Complete data was available for 3108 participants. The overall prevalence of CKD was 27.9%. The mean (SD) IOP for all participants was 15.4 (3.7) mmHg. There were 140 persons with glaucoma (4.5%). After adjustments for age and gender, IOP was significantly higher in participants with CKD compared with those without CKD (15.8 mmHg vs. 15.3 mmHg, P<0.0001), and, in the total population, with lower eGFR (15.3, 15.1, 15.6, 15.6 mmHg comparing decreasing eGFR quartiles; P<0.0001) levels. These associations remained significant in separate stratified analyses of persons with and without diabetes, glaucoma or both.
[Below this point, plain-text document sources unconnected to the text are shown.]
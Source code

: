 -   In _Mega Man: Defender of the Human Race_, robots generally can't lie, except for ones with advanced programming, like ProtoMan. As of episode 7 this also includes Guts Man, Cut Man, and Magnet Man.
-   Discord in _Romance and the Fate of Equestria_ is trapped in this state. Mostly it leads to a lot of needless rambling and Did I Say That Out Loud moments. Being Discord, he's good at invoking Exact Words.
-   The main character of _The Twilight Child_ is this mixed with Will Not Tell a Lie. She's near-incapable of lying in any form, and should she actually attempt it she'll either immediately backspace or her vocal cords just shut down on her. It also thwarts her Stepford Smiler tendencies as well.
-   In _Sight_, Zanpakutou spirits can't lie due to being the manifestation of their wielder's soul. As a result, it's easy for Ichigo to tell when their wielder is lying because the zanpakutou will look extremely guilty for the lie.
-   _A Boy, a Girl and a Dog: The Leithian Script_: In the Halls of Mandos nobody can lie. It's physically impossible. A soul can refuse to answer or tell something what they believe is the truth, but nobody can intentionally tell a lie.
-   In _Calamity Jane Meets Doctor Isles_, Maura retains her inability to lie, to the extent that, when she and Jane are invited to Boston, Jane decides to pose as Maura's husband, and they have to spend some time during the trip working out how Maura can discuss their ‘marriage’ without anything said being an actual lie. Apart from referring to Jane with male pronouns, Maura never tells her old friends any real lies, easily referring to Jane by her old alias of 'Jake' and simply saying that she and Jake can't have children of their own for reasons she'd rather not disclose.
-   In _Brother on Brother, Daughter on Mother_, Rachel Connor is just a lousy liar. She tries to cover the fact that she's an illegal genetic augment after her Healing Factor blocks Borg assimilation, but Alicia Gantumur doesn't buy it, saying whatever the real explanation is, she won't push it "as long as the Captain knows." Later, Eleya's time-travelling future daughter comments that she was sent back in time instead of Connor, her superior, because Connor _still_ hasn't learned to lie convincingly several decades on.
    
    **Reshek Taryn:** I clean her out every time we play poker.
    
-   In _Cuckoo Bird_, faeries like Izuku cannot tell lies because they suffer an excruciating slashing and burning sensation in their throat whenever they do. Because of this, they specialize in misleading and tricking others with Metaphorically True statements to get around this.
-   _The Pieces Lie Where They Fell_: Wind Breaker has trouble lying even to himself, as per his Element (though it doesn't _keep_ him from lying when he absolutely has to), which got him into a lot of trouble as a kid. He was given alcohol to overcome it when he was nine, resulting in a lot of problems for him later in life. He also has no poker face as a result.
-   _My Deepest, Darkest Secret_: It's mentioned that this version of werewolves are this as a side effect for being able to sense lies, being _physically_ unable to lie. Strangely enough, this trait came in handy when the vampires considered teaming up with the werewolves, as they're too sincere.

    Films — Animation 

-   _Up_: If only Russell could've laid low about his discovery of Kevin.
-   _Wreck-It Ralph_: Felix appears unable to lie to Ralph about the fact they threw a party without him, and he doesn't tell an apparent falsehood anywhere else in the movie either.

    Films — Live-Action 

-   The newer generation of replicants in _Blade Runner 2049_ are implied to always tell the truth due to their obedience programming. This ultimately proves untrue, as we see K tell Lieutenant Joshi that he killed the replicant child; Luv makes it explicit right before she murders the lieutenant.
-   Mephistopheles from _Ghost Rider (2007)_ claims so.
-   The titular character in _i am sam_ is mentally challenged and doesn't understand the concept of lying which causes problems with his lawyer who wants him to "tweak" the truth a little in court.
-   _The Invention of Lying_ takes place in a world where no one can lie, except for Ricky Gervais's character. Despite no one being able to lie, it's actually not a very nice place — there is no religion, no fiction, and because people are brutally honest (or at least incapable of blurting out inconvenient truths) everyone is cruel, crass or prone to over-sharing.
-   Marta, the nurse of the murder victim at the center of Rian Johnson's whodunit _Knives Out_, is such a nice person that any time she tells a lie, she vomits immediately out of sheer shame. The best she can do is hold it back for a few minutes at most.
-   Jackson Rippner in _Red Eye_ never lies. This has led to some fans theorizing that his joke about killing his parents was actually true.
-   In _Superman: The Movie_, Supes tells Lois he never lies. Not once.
In multiple linear regression models adjusting for age, gender, current smoking, alcohol consumption, education, history of cardiovascular disease, hypertension, glaucoma status, BMI, total and HDL cholesterol, persons with CKD had on average, IOP 0.363 mmHg (p=0.02) higher than that of persons without CKD. CKD was not associated with glaucoma.
Our population-based study in Malay adults showed that CKD is associated with higher IOP, independent of age, diabetes and glaucoma status.